### Task description
Your task is to reproduce exactly the lines from the line with "- Tous les atoms" through the end of the records below.

### Material provided
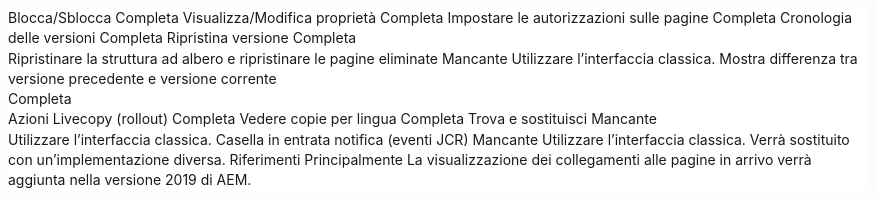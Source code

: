    <td> </td> 
  </tr>
  <tr>
   <td>Blocca/Sblocca</td> 
   <td>Completa</td> 
   <td> </td> 
  </tr>
  <tr>
   <td>Visualizza/Modifica proprietà</td> 
   <td>Completa</td> 
   <td> </td> 
  </tr>
  <tr>
   <td>Impostare le autorizzazioni sulle pagine</td> 
   <td>Completa</td> 
   <td> </td> 
  </tr>
  <tr>
   <td>Cronologia delle versioni</td> 
   <td>Completa</td> 
   <td> </td> 
  </tr>
  <tr>
   <td>Ripristina versione</td> 
   <td>Completa<br /> </td> 
   <td> </td> 
  </tr>
  <tr>
   <td>Ripristinare la struttura ad albero e ripristinare le pagine eliminate</td> 
   <td>Mancante</td> 
   <td>Utilizzare l’interfaccia classica.</td> 
  </tr>
  <tr>
   <td>Mostra differenza tra versione precedente e versione corrente<br /> </td> 
   <td>Completa<br /> </td> 
   <td> </td> 
  </tr>
  <tr>
   <td>Azioni Livecopy (rollout)</td> 
   <td>Completa</td> 
   <td> </td> 
  </tr>
  <tr>
   <td>Vedere copie per lingua</td> 
   <td>Completa</td> 
   <td> </td> 
  </tr>
  <tr>
   <td>Trova e sostituisci</td> 
   <td>Mancante<br /> </td> 
   <td>Utilizzare l’interfaccia classica.</td> 
  </tr>
  <tr>
   <td>Casella in entrata notifica (eventi JCR)</td> 
   <td>Mancante</td> 
   <td>Utilizzare l’interfaccia classica. Verrà sostituito con un’implementazione diversa.</td> 
  </tr>
  <tr>
   <td>Riferimenti</td> 
   <td>Principalmente</td> 
   <td>La visualizzazione dei collegamenti alle pagine in arrivo verrà aggiunta nella versione 2019 di AEM.</td> 
  </tr>
 </tbody>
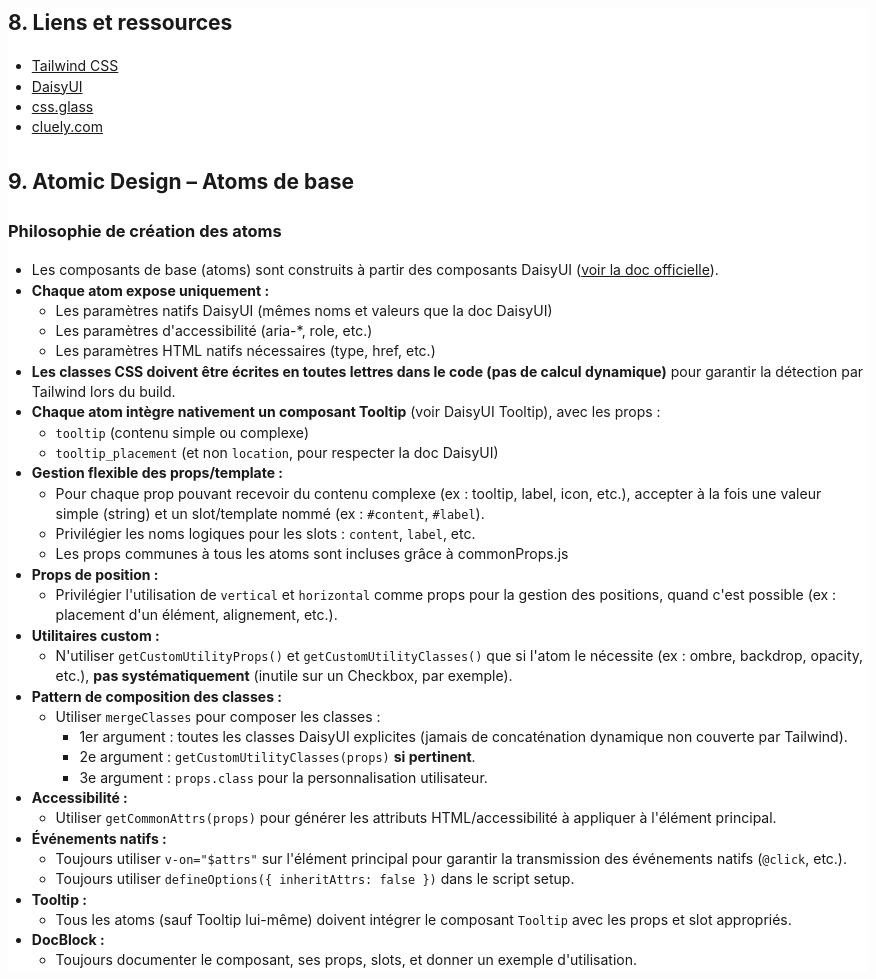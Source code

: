 ## 8. Liens et ressources

- [Tailwind CSS](https://v3.tailwindcss.com/docs/installation)
- [DaisyUI](https://daisyui.com/docs/install/)
- [css.glass](https://css.glass/)
- [cluely.com](https://cluely.com/?_bhlid=de8aa2acd6ff066978222f60217ea27a9d49f2c2)

## 9. Atomic Design – Atoms de base

### Philosophie de création des atoms

- Les composants de base (atoms) sont construits à partir des composants DaisyUI ([voir la doc officielle](https://daisyui.com/components/button/)).
- **Chaque atom expose uniquement :**
  - Les paramètres natifs DaisyUI (mêmes noms et valeurs que la doc DaisyUI)
  - Les paramètres d'accessibilité (aria-*, role, etc.)
  - Les paramètres HTML natifs nécessaires (type, href, etc.)
- **Les classes CSS doivent être écrites en toutes lettres dans le code (pas de calcul dynamique)** pour garantir la détection par Tailwind lors du build.
- **Chaque atom intègre nativement un composant Tooltip** (voir DaisyUI Tooltip), avec les props :
  - `tooltip` (contenu simple ou complexe)
  - `tooltip_placement` (et non `location`, pour respecter la doc DaisyUI)
- **Gestion flexible des props/template :**
  - Pour chaque prop pouvant recevoir du contenu complexe (ex : tooltip, label, icon, etc.), accepter à la fois une valeur simple (string) et un slot/template nommé (ex : `#content`, `#label`).
  - Privilégier les noms logiques pour les slots : `content`, `label`, etc.
  - Les props communes à tous les atoms sont incluses grâce à commonProps.js
- **Props de position :**
  - Privilégier l'utilisation de `vertical` et `horizontal` comme props pour la gestion des positions, quand c'est possible (ex : placement d'un élément, alignement, etc.).
- **Utilitaires custom :**
  - N'utiliser `getCustomUtilityProps()` et `getCustomUtilityClasses()` que si l'atom le nécessite (ex : ombre, backdrop, opacity, etc.), **pas systématiquement** (inutile sur un Checkbox, par exemple).
- **Pattern de composition des classes :**
  - Utiliser `mergeClasses` pour composer les classes :
    - 1er argument : toutes les classes DaisyUI explicites (jamais de concaténation dynamique non couverte par Tailwind).
    - 2e argument : `getCustomUtilityClasses(props)` **si pertinent**.
    - 3e argument : `props.class` pour la personnalisation utilisateur.
- **Accessibilité :**
  - Utiliser `getCommonAttrs(props)` pour générer les attributs HTML/accessibilité à appliquer à l'élément principal.
- **Événements natifs :**
  - Toujours utiliser `v-on="$attrs"` sur l'élément principal pour garantir la transmission des événements natifs (`@click`, etc.).
  - Toujours utiliser `defineOptions({ inheritAttrs: false })` dans le script setup.
- **Tooltip :**
  - Tous les atoms (sauf Tooltip lui-même) doivent intégrer le composant `Tooltip` avec les props et slot appropriés.
- **DocBlock :**
  - Toujours documenter le composant, ses props, slots, et donner un exemple d'utilisation.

### Exercise response
  - Tous les atoms (sauf Tooltip lui-même) doivent intégrer le composant `Tooltip` avec les props et slot appropriés.
- **DocBlock :**
  - Toujours documenter le composant, ses props, slots, et donner un exemple d'utilisation.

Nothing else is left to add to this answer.